*TASK PROMPT:* Search the listing below for "appropriate". Copy each matching line.

----------------------------------------

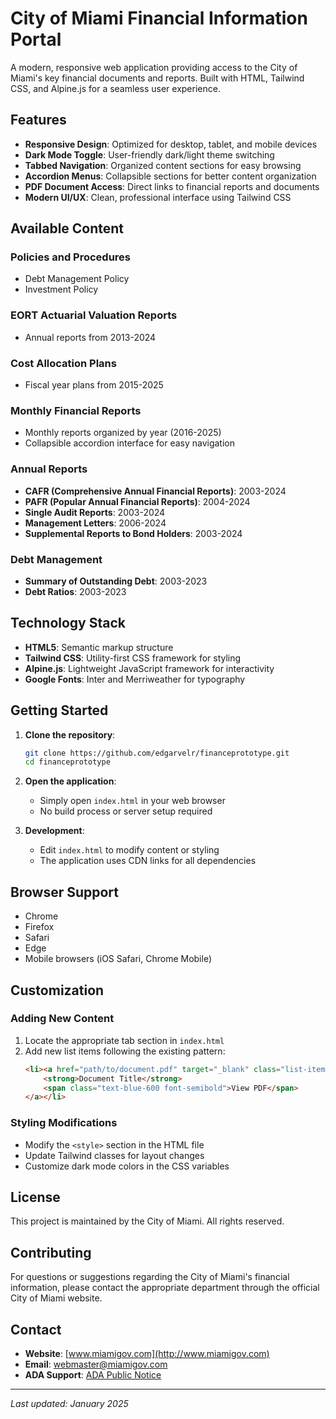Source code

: # City of Miami Financial Information Portal

A modern, responsive web application providing access to the City of Miami's key financial documents and reports. Built with HTML, Tailwind CSS, and Alpine.js for a seamless user experience.

## Features

- **Responsive Design**: Optimized for desktop, tablet, and mobile devices
- **Dark Mode Toggle**: User-friendly dark/light theme switching
- **Tabbed Navigation**: Organized content sections for easy browsing
- **Accordion Menus**: Collapsible sections for better content organization
- **PDF Document Access**: Direct links to financial reports and documents
- **Modern UI/UX**: Clean, professional interface using Tailwind CSS

## Available Content

### Policies and Procedures
- Debt Management Policy
- Investment Policy

### EORT Actuarial Valuation Reports
- Annual reports from 2013-2024

### Cost Allocation Plans
- Fiscal year plans from 2015-2025

### Monthly Financial Reports
- Monthly reports organized by year (2016-2025)
- Collapsible accordion interface for easy navigation

### Annual Reports
- **CAFR (Comprehensive Annual Financial Reports)**: 2003-2024
- **PAFR (Popular Annual Financial Reports)**: 2004-2024
- **Single Audit Reports**: 2003-2024
- **Management Letters**: 2006-2024
- **Supplemental Reports to Bond Holders**: 2003-2024

### Debt Management
- **Summary of Outstanding Debt**: 2003-2023
- **Debt Ratios**: 2003-2023

## Technology Stack

- **HTML5**: Semantic markup structure
- **Tailwind CSS**: Utility-first CSS framework for styling
- **Alpine.js**: Lightweight JavaScript framework for interactivity
- **Google Fonts**: Inter and Merriweather for typography

## Getting Started

1. **Clone the repository**:
   ```bash
   git clone https://github.com/edgarvelr/financeprototype.git
   cd financeprototype
   ```

2. **Open the application**:
   - Simply open `index.html` in your web browser
   - No build process or server setup required

3. **Development**:
   - Edit `index.html` to modify content or styling
   - The application uses CDN links for all dependencies

## Browser Support

- Chrome
- Firefox
- Safari
- Edge
- Mobile browsers (iOS Safari, Chrome Mobile)

## Customization

### Adding New Content
1. Locate the appropriate tab section in `index.html`
2. Add new list items following the existing pattern:
   ```html
   <li><a href="path/to/document.pdf" target="_blank" class="list-item-link">
       <strong>Document Title</strong>
       <span class="text-blue-600 font-semibold">View PDF</span>
   </a></li>
   ```

### Styling Modifications
- Modify the `<style>` section in the HTML file
- Update Tailwind classes for layout changes
- Customize dark mode colors in the CSS variables

## License

This project is maintained by the City of Miami. All rights reserved.

## Contributing

For questions or suggestions regarding the City of Miami's financial information, please contact the appropriate department through the official City of Miami website.

## Contact

- **Website**: [www.miamigov.com](http://www.miamigov.com)
- **Email**: webmaster@miamigov.com
- **ADA Support**: [ADA Public Notice](http://www.miamigov.com/ADA/Pages/PublicNotice/Policy.asp)

---

*Last updated: January 2025*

----------------------------------------

*SOLUTION TO THIS TASK:*
1. Locate the appropriate tab section in `index.html`
For questions or suggestions regarding the City of Miami's financial information, please contact the appropriate department through the official City of Miami website.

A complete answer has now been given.